*** Begin section ***

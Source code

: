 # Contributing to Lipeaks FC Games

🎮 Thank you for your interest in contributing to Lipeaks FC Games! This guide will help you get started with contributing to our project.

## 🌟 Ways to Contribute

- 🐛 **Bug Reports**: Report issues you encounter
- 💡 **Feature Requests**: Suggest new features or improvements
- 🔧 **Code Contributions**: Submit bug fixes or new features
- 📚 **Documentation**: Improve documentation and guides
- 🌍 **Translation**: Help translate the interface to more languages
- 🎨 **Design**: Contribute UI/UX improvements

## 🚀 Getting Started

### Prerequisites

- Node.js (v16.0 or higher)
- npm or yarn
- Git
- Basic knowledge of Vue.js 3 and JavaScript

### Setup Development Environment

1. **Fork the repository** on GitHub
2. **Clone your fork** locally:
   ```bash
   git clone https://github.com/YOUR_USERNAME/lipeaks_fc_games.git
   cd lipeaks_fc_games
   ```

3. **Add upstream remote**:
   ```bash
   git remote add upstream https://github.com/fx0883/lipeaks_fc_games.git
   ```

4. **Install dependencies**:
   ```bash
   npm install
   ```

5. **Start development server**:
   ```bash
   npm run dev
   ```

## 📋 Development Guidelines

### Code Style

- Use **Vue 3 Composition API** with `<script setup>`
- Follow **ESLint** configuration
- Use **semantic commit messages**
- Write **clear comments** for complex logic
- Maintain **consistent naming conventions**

*** End section ***

Problem details ▸ Across the whole listing above, state how many lines contain "with". Only the number is wanted.

Answer for this exercise ▸ 2